DATA SHOWN:
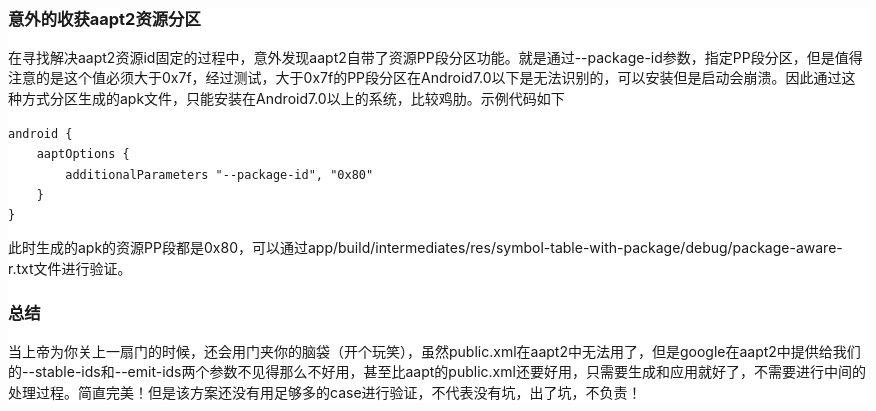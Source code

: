 
### 意外的收获aapt2资源分区

在寻找解决aapt2资源id固定的过程中，意外发现aapt2自带了资源PP段分区功能。就是通过--package-id参数，指定PP段分区，但是值得注意的是这个值必须大于0x7f，经过测试，大于0x7f的PP段分区在Android7.0以下是无法识别的，可以安装但是启动会崩溃。因此通过这种方式分区生成的apk文件，只能安装在Android7.0以上的系统，比较鸡肋。示例代码如下

```
android {
    aaptOptions {
        additionalParameters "--package-id", "0x80"
    }
}
```

此时生成的apk的资源PP段都是0x80，可以通过app/build/intermediates/res/symbol-table-with-package/debug/package-aware-r.txt文件进行验证。

### 总结

当上帝为你关上一扇门的时候，还会用门夹你的脑袋（开个玩笑），虽然public.xml在aapt2中无法用了，但是google在aapt2中提供给我们的--stable-ids和--emit-ids两个参数不见得那么不好用，甚至比aapt的public.xml还要好用，只需要生成和应用就好了，不需要进行中间的处理过程。简直完美！但是该方案还没有用足够多的case进行验证，不代表没有坑，出了坑，不负责！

EXERCISE PROMPT: Once the pictures are set aside, reproduce the records in full and exactly.

REPLY TO THE TASK:
Source code

: 
### 意外的收获aapt2资源分区

在寻找解决aapt2资源id固定的过程中，意外发现aapt2自带了资源PP段分区功能。就是通过--package-id参数，指定PP段分区，但是值得注意的是这个值必须大于0x7f，经过测试，大于0x7f的PP段分区在Android7.0以下是无法识别的，可以安装但是启动会崩溃。因此通过这种方式分区生成的apk文件，只能安装在Android7.0以上的系统，比较鸡肋。示例代码如下

```
android {
    aaptOptions {
        additionalParameters "--package-id", "0x80"
    }
}
```

此时生成的apk的资源PP段都是0x80，可以通过app/build/intermediates/res/symbol-table-with-package/debug/package-aware-r.txt文件进行验证。

### 总结

当上帝为你关上一扇门的时候，还会用门夹你的脑袋（开个玩笑），虽然public.xml在aapt2中无法用了，但是google在aapt2中提供给我们的--stable-ids和--emit-ids两个参数不见得那么不好用，甚至比aapt的public.xml还要好用，只需要生成和应用就好了，不需要进行中间的处理过程。简直完美！但是该方案还没有用足够多的case进行验证，不代表没有坑，出了坑，不负责！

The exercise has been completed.